──────── Records shown ────────

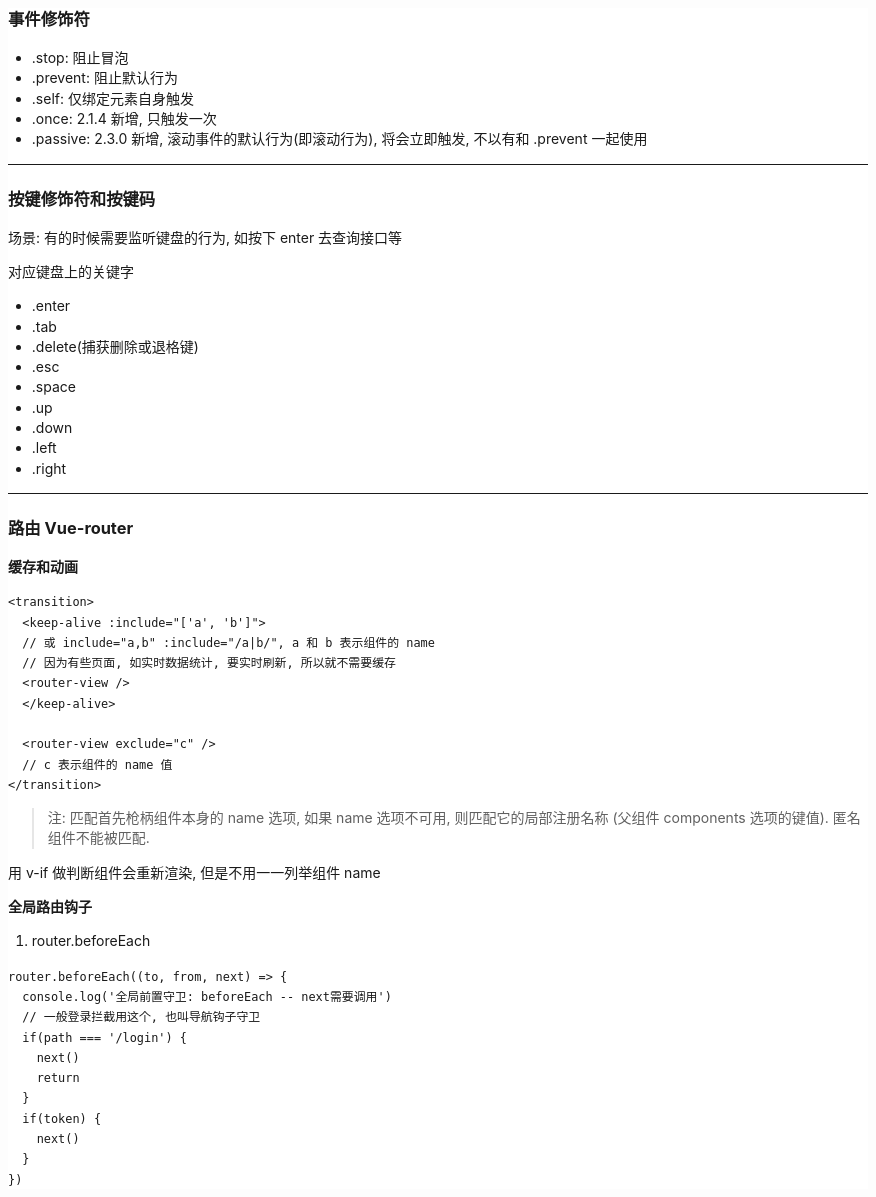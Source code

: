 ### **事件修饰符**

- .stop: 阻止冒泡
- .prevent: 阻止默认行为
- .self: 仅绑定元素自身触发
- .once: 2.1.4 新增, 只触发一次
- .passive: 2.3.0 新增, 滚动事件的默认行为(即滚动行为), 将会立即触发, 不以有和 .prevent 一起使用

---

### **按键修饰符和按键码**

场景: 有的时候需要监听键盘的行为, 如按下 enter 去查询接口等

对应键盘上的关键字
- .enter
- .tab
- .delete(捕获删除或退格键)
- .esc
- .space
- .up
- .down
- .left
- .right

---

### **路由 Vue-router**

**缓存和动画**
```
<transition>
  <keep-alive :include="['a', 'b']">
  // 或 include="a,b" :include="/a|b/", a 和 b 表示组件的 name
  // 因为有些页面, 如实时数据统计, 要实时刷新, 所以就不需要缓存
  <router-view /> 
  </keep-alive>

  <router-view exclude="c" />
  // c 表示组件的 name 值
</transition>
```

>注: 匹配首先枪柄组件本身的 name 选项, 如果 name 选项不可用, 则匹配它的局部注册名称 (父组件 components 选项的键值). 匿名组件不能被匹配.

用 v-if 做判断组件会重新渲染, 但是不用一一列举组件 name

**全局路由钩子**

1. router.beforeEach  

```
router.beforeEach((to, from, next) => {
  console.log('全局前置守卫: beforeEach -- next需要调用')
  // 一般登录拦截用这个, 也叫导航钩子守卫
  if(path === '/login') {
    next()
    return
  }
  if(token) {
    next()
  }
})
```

────────
──────── Records shown ────────

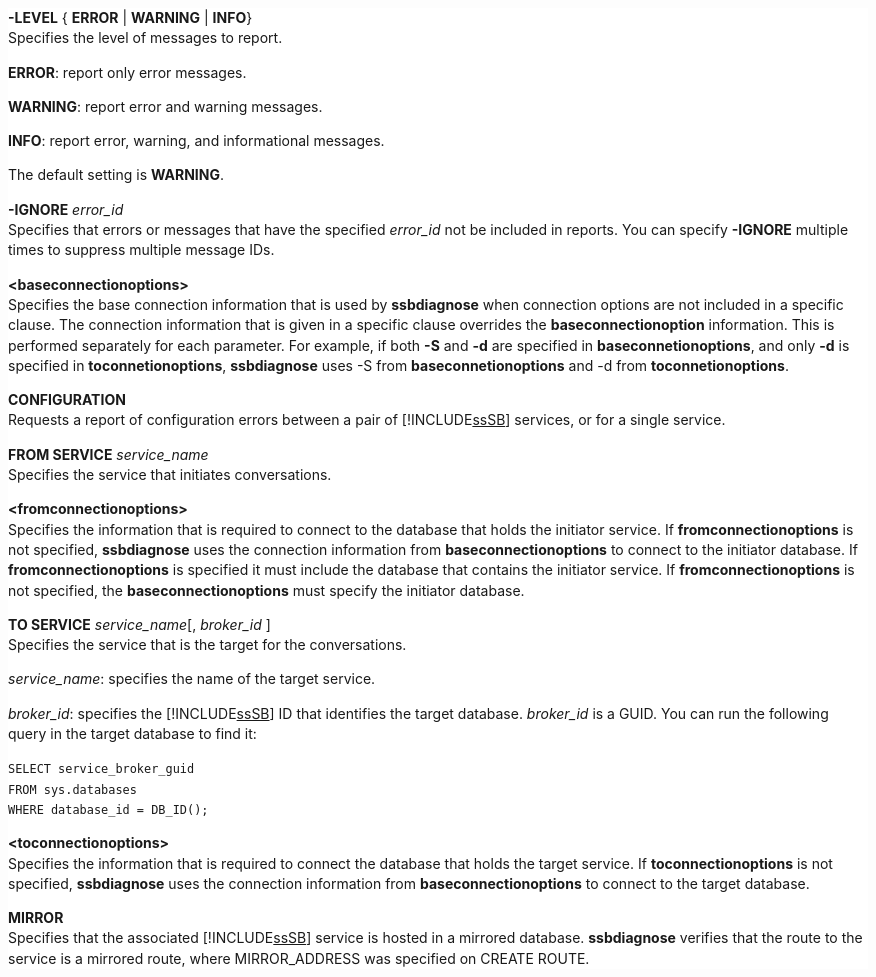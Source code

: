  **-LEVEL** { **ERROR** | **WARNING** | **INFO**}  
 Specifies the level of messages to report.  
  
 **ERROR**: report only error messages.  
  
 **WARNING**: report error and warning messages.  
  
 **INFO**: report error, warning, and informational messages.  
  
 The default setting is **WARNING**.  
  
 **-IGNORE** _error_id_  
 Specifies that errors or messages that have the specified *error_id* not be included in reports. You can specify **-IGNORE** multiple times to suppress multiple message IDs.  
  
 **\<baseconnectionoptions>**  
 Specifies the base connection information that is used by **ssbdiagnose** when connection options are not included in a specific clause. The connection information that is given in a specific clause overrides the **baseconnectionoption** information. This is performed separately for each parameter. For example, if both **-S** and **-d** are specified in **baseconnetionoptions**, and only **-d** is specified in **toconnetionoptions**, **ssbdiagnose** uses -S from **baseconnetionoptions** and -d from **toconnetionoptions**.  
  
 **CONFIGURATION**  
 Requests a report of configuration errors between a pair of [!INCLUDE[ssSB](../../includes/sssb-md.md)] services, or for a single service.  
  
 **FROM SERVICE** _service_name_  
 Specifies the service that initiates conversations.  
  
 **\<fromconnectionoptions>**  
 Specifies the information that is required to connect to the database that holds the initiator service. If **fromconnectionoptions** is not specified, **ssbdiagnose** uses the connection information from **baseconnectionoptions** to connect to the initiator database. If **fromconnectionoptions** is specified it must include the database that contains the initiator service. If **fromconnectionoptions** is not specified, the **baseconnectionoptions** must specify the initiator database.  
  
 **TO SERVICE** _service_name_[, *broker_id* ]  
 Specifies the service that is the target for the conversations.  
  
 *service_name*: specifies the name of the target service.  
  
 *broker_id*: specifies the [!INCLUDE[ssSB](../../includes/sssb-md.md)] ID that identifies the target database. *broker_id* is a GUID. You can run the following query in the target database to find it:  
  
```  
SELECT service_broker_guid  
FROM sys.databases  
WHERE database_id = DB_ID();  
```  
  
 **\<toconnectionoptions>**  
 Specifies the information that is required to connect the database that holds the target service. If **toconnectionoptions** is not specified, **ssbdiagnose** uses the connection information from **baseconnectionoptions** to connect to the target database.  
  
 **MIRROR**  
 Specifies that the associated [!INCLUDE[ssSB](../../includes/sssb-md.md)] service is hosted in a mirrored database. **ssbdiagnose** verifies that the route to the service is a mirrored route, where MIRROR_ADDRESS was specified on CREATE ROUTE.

────────

§ Aim of the task
Gather every line from the entries above where the word "router" appears, and copy them.

§ Problem solution
### **路由 Vue-router**
  <router-view /> 
  <router-view exclude="c" />
1. router.beforeEach  
router.beforeEach((to, from, next) => {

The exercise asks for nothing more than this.